Numa época em que poucos perseguem utopias, não queremos descrer da presente e desistir do futuro, porque acreditamos que a cidade ideal, "sem muros nem ameias", ainda é possível.
DEZEMBRO DE 2013
O novo executivo municipal suspende o PDM na área da ZEP das Sete Fontes.
Foi dado o 1º passo e há, finalmente, a esperança para o Monumento Nacional.

JUNHO DE 2015
O PDM aprovado na Assembleia Municipal de Braga prevê área de construção em ZEP do Monumento Nacional.
Novamente um futuro incerto para o Complexo das Sete Fontes?!

MARÇO de 2016
Publicada a Declaração nº16/2016, de 3 de março, que revoga o despacho que aprovou a constituição de faixa de reserva "non aedificandi" para o lanço da EN 103-Variante de Gualtar, entre o Nó do Hospital e o Nó Norte (Nó do Fojo).
É o fim da variante que atravessaria o Complexo das Sete Fontes e tanto preocupava os defensores do Monumento Nacional.
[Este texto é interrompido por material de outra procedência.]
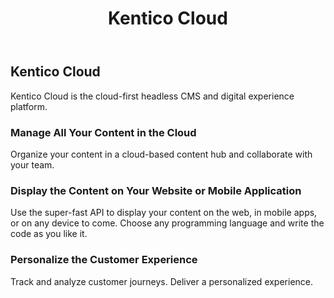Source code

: ﻿---
title: Kentico Cloud
homepage: https://kenticocloud.com/
twitter: kenticocloud
opensource: "No"
typeofcms: "API Driven"
supportedgenerators:
  - All
description: Kentico Cloud is the cloud-first headless CMS and digital experience platform.
---
## Kentico Cloud

Kentico Cloud is the cloud-first headless CMS and digital experience platform.

### Manage All Your Content in the Cloud

Organize your content in a cloud-based content hub and collaborate with your team.

### Display the Content on Your Website or Mobile Application

Use the super-fast API to display your content on the web, in mobile apps, or on any device to come. Choose any programming language and write the code as you like it.

### Personalize the Customer Experience

Track and analyze customer journeys. Deliver a personalized experience.

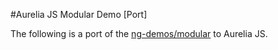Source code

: #Aurelia JS Modular Demo [Port]

The following is a port of the [ng-demos/modular](https://github.com/johnpapa/ng-demos/tree/master/modular) to Aurelia JS.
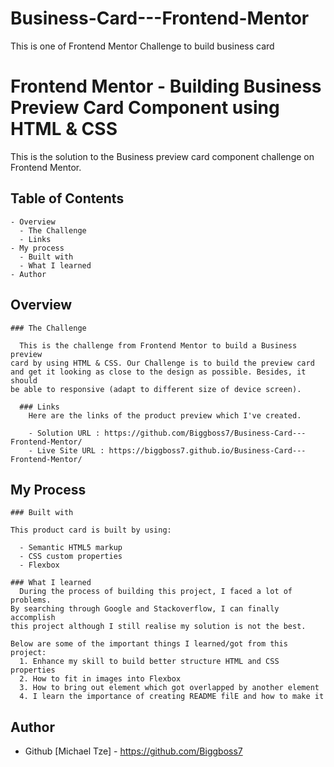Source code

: # Business-Card---Frontend-Mentor

This is one of Frontend Mentor Challenge to build business card

# Frontend Mentor - Building Business Preview Card Component using HTML & CSS

This is the solution to the Business preview card component challenge on Frontend Mentor.

## Table of Contents

    - Overview
      - The Challenge
      - Links
    - My process
      - Built with
      - What I learned
    - Author

## Overview

	### The Challenge

	  This is the challenge from Frontend Mentor to build a Business preview
	card by using HTML & CSS. Our Challenge is to build the preview card
	and get it looking as close to the design as possible. Besides, it should
	be able to responsive (adapt to different size of device screen).

	  ### Links
	    Here are the links of the product preview which I've created.
	  
	    - Solution URL : https://github.com/Biggboss7/Business-Card---Frontend-Mentor/
	    - Live Site URL : https://biggboss7.github.io/Business-Card---Frontend-Mentor/

## My Process

	### Built with
	
	This product card is built by using:
	
	  - Semantic HTML5 markup
	  - CSS custom properties
	  - Flexbox

	### What I learned
	  During the process of building this project, I faced a lot of problems.
	By searching through Google and Stackoverflow, I can finally accomplish
	this project although I still realise my solution is not the best.

	Below are some of the important things I learned/got from this project:
	  1. Enhance my skill to build better structure HTML and CSS properties
	  2. How to fit in images into Flexbox
	  3. How to bring out element which got overlapped by another element
	  4. I learn the importance of creating README filE and how to make it

## Author

  - Github [Michael Tze] - https://github.com/Biggboss7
segunda-feira, 10 de dezembro de 2012

"CONVERSAS SOBRE IMAGENS DE BRAGA" - 1ª sessão

Sendo Braga uma cidade com séculos de existência e com um passado tão rico, a imagem mais antiga que foi possível interpretar nesta 1ª sessão de "Conversas sobre a imagem de Braga" foi uma página do Tombo do Cabido, um documento que refere as ruas da cidade de então, datável do último terço do séc. XIV, escrito em português e em letra gótica. Foi mostrado o primeiro fólio, onde se referem os limites da Rua do Souto e alguns moradores. 
Numa apresentação serena, entre amigos de longa data e outros curiosos sobre a história de Braga, Eduardo Pires de Oliveira centrou-se em três imagens que nos levaram a um passado longínquo, até aos finais do séc. XVII - mapa de Braunio, imagens da "Sé velha" existentes em pedra na capela de S. Lourenço da Ordem e em latão na porta principal da Sé, e o mapa de 1693 (?).
As Mínias, publicadas pela ASPA, e a revista Fórum, da responsabilidade do Conselho Cultural da Universidade do Minho ou a Bracara Augusta, da Câmara Municipal, foram dadas como exemplo de publicações onde os mais curiosos podem encontrar estudo sobre Braga e o seu passado.

Esta sessão teve ainda a presença de Ricardo Janeiro, informático e fotógrafo, que explorou o tratamento da imagem que se destina a utilização on-line - facebook, blogues, etc. - de modo a não perder o original e evitar utilização de imagens demasiado "pesadas" na net.

As "Conversas sobre a imagem de Braga" terão lugar nas primeiras quintas-feiras de cada mês, sempre ao fim da tarde (18h00) e no Museu Nogueira da Silva, entidade com quem a ASPA tem um protocolo que permite a conservação e salvaguarda dos seus arquivos fotográficos Manuel Carneiro e Arcelino. 
São da responsabilidade de Eduardo Pires de Oliveira e António José Mendes.

A próxima sessão será no dia 3 de Janeiro.